8.12 - Summary

In this lesson we learned about:

  • The 1-way MANOVA for testing the null hypothesis of equality of group mean vectors;
  • Methods for diagnosing the assumptions of the 1-way MANOVA;
  • Bonferroni corrected ANOVAs to assess the significance of individual variables;
  • Construction and interpretation of orthogonal contrasts;
  • Wilks lambda for testing the significance of contrasts among group mean vectors; and
  • Simultaneous and Bonferroni confidence intervals for the elements of contrast.

In general, a thorough analysis of data would be comprised of the following steps:

  1. Step 1:

    Perform appropriate diagnostic tests for the assumptions of the MANOVA. Carry out appropriate normalizing and variance-stabilizing transformations of the variables.

  2. Step 2:

    Perform a one-way MANOVA to test for equality of group mean vectors. If this test is not significant, conclude that there is no statistically significant evidence against the null hypothesis that the group mean vectors are equal to one another and stop. If the test is significant, conclude that at least one pair of group mean vectors differ on at least one element and go on to Step 3.

  3. Step 3:

    Perform Bonferroni-corrected ANOVAs on the individual variables to determine which variables are significantly different among groups.

  4. Step 4:

    Construct up to g-1 orthogonal contrasts based on specific scientific questions regarding the relationships among the groups.

  5. Step 5:

    Use Wilks lambda to test the significance of each contrast defined in Step 4.

  6. Step 6:

    For the significant contrasts only, construct simultaneous or Bonferroni confidence intervals for the elements of those contrasts. Draw appropriate conclusions from these confidence intervals, making sure that you note the directions of all effects (which treatments or group of treatments have the greater means for each variable).

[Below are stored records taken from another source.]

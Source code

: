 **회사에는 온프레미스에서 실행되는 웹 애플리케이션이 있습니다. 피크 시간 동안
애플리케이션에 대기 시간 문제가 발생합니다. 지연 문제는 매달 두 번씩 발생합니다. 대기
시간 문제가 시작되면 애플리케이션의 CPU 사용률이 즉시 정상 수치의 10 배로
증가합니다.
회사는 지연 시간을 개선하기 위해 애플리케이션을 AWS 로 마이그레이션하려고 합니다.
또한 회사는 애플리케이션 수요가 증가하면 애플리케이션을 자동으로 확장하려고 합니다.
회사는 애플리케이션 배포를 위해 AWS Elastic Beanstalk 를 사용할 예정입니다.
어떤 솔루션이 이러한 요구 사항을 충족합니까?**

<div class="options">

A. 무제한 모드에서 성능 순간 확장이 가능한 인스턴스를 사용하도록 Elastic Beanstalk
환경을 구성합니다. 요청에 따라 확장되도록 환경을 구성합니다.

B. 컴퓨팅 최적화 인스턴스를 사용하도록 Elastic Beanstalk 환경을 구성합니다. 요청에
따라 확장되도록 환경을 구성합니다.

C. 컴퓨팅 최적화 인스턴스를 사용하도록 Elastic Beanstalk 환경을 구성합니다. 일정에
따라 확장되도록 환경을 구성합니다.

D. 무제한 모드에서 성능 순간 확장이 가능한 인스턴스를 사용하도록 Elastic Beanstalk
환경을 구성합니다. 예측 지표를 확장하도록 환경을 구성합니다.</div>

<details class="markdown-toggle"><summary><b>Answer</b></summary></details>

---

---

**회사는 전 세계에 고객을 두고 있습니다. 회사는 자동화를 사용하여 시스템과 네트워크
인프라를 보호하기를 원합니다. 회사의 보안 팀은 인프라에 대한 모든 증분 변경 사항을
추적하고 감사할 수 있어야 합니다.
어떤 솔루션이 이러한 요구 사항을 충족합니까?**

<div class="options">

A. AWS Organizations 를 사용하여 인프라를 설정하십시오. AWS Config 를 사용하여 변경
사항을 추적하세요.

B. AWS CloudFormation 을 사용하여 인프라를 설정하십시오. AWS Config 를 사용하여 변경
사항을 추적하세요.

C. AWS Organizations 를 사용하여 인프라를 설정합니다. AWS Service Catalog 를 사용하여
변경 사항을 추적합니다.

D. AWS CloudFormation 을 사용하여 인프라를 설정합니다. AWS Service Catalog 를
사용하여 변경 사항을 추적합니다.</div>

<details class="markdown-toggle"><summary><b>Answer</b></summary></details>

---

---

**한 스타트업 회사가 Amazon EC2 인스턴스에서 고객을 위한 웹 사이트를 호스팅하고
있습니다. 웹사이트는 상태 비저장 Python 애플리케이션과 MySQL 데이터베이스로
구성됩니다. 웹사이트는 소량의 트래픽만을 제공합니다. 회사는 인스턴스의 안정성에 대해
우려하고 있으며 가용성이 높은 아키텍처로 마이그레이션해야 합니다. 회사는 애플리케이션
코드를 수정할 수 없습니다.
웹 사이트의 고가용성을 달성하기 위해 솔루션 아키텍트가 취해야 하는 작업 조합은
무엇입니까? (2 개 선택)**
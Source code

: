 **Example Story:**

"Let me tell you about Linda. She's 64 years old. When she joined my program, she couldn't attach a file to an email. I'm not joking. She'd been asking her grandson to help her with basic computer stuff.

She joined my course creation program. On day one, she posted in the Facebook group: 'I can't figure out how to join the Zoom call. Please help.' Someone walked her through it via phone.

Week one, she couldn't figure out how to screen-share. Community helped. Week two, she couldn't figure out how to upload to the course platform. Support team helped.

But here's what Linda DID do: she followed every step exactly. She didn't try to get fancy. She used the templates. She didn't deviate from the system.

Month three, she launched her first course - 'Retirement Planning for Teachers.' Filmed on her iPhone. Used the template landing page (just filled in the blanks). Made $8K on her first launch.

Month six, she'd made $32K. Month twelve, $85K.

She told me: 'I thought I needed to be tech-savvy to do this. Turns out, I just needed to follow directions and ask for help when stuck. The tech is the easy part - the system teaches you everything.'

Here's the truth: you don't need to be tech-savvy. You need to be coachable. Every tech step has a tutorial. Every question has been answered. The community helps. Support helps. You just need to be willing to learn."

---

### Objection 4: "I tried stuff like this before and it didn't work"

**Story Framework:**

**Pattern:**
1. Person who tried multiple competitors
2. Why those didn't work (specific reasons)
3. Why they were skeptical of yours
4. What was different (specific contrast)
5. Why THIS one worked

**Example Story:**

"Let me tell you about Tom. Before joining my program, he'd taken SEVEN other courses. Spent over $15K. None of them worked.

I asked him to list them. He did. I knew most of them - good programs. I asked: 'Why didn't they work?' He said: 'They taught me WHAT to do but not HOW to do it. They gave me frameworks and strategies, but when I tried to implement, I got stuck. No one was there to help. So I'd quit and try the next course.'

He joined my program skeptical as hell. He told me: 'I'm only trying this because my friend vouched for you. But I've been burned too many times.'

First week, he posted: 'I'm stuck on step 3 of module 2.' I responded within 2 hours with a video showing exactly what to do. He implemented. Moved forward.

In this lesson we also learned about:

  • How to perform multiple factor MANOVAs;
  • What conclusions may be drawn from the results of a multiple-factor MANOVA;
  • The Bonferroni corrected ANOVAs for the individual variables.

Just as in the one-way MANOVA, we carried out orthogonal contrasts among the four varieties of rice. However, in this case, it is not clear from the data description just what contrasts should be considered. If a phylogenetic tree were available for these varieties, then appropriate contrasts may be constructed.